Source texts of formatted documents
*** Begin section ***
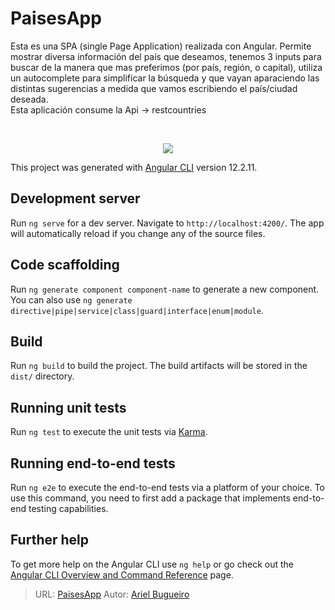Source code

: # PaisesApp

Esta es una SPA (single Page Application) realizada con Angular. Permite mostrar diversa información del país que deseamos, tenemos 3 inputs para buscar de la manera que mas preferimos (por país, región, o capital), utiliza un autocomplete para simplificar la búsqueda y que vayan aparaciendo las distintas sugerencias a medida que vamos escribiendo el país/ciudad deseada. <br>
Esta aplicación consume la Api -> restcountries

<br>
<p align="center">
  <img src="https://user-images.githubusercontent.com/70410313/141801166-d7f3ea1b-ceda-4f3b-99f6-d509318331c3.PNG">
</p>


This project was generated with [Angular CLI](https://github.com/angular/angular-cli) version 12.2.11.

## Development server

Run `ng serve` for a dev server. Navigate to `http://localhost:4200/`. The app will automatically reload if you change any of the source files.

## Code scaffolding

Run `ng generate component component-name` to generate a new component. You can also use `ng generate directive|pipe|service|class|guard|interface|enum|module`.

## Build

Run `ng build` to build the project. The build artifacts will be stored in the `dist/` directory.

## Running unit tests

Run `ng test` to execute the unit tests via [Karma](https://karma-runner.github.io).

## Running end-to-end tests

Run `ng e2e` to execute the end-to-end tests via a platform of your choice. To use this command, you need to first add a package that implements end-to-end testing capabilities.

## Further help

To get more help on the Angular CLI use `ng help` or go check out the [Angular CLI Overview and Command Reference](https://angular.io/cli) page.

>URL: [PaisesApp](https://paisesapplication.netlify.app/)
>Autor: [Ariel Bugueiro](https://arielbugueiro.github.io/portfolio2021/)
*** End section ***
**TASK TO CARRY OUT:**
Take the records above from their first line through the line with "## Development server" and set those lines down word for word, minus the pictures.

**TASK SOLUTION:**
Source code

: # PaisesApp

Esta es una SPA (single Page Application) realizada con Angular. Permite mostrar diversa información del país que deseamos, tenemos 3 inputs para buscar de la manera que mas preferimos (por país, región, o capital), utiliza un autocomplete para simplificar la búsqueda y que vayan aparaciendo las distintas sugerencias a medida que vamos escribiendo el país/ciudad deseada. <br>
Esta aplicación consume la Api -> restcountries

<br>
<p align="center">
  <img src="https://user-images.githubusercontent.com/70410313/141801166-d7f3ea1b-ceda-4f3b-99f6-d509318331c3.PNG">
</p>


This project was generated with [Angular CLI](https://github.com/angular/angular-cli) version 12.2.11.

## Development server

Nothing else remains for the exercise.